なかなかな大きさの音で、こんな時間に日曜大工でもしてるのかな?と不審に思い、ふらふらと玄関ドアに寄って耳を済ませてみた。

カップルの、行為の音だった。


…まじか。

これは、さすがに、本当にきつい。

なんの地獄なんだろう。

カップルに罪はないけれど、今まで、この部屋に引っ越してきて約一年間、そんな音は特に聞こえてこなかったのに。
(ちなみに私の住んでいるアパート?は特殊で、住人は私と向かいの部屋の若い女の子しかいない。)

なぜ、よりによって今日?

それとも今までは、自分にもあの人がいたから、気にならなかっただけなんだろうか。

音は、随分早い。
し、ずっと続いている。

若いなあ。

なんてぼんやり思う。

ヘッドフォンをして、ベッドに潜り込んで、行為が終わるのを待った。
途方も無い虚しさを感じながら。

付き合ったばかりの頃の、あの人を思い出してしまう。

彼もなかなかに旺盛な人で、一日に何回も、ということも、よくあった。

月日を重ねるごとに、私はどんどん太ってだらしなくなってしまったし、向こうは歳とともにどんどん、常に疲れていることが多くなっていた。

会っても、しないことも多かった。

…最後に、したのはいつだったろう。

別れのひと月前くらいだったかな。

当たり前だけど、もう、抱き合うことはないんだと思い知る。

快楽が欲しいわけじゃない。

快楽だけでいいなら、いっそ良かったのに。


遅かれ早かれ、捨てられても仕方なかったのかもしれない。
新しい彼女は、もっと細くて、スタイルのいい、若い人なんだろうか。

知りたくなくて、聞きたくもなくて、一切、彼女の情報は聞かなかったけど。

以前から、飲み友達がいるとは聞いていた。

自分にその気はないけど、向こうは好いてくれている、とも。
でも、自分には大事にしたい人がいるから、気持ちには応えられないと、伝えていると。

きっと、その人なんだろうと思う。

確認はしなかったけど。


でもずっと、きっと重なっていたんでしょう?

私と会いながら、その人とも、すでにそういうことがあったのかもしれない。

だいぶ前から、少なくとも、私に対する気持ちは、冷めていたんだよね?

なのに、なんにもないみたいな顔で、私に会っていたんだよね?

唯一、いつから?とだけ、私が聞いたとき。

こないだ私に会った時は、まだそんなつもりはなかった、と彼は言った。

そんなことある?

その人とは何年も前から知り合いで、でもその気はなくて。

私と普通に会って、バレンタインのチョコも受け取って。
セックスはしなかったけど、キスはいつもどおりして。

その日から、たったの約3週間。

3週間の間、会いたいと言っても理由をつけて断られて。
LINEをしても、一晩中既読にもならず、翌日返信が来るようになって。
私が体調を崩して病院に行こうが、トイレが壊れて大変な目に遭おうが、会いに来てはくれなかった。

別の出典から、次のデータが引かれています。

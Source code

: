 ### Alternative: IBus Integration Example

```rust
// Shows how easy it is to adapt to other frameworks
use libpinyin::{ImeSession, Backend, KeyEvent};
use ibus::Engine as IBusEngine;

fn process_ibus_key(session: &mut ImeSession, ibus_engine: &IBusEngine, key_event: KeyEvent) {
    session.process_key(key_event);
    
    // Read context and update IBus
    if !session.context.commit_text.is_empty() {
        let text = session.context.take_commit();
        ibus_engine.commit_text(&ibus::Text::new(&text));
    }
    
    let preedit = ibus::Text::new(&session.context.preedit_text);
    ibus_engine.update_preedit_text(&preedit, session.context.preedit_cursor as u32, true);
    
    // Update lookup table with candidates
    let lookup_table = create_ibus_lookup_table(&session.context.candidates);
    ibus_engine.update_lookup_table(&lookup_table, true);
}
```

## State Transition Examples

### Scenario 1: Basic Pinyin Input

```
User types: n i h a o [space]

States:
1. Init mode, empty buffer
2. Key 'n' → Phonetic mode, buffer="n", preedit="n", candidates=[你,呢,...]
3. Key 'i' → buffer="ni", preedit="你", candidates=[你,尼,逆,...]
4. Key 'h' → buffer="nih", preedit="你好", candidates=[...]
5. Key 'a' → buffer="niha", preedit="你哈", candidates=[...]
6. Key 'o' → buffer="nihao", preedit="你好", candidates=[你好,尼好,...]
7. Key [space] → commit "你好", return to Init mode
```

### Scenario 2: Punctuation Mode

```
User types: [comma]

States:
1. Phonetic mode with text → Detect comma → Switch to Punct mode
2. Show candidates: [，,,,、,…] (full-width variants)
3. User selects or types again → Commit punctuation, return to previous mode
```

そのたった3週間で、ある日いきなり、その人を好きになることなんてある?

そんなこと、誰が信じると思う?

少なくとも、「大事にしたい人」では、私はとうになくなっていたんだよね?
気持ちをつっぱねる、ストッパーでは、とうになくなっていた、ということ。

…考えれば考えるほど、馬鹿馬鹿しく思えてきた。

とんだ道化師だ。
私が。

可哀想な、惨めな、少し前までの私。

ずっと、蚊帳の外だったのは、私のほうだったのに。


…今、また、隣から、音が聞こえてくる。


またヘッドフォンをしなきゃ。

ここは地獄だ。

なんて陳腐な、くだらない、地獄。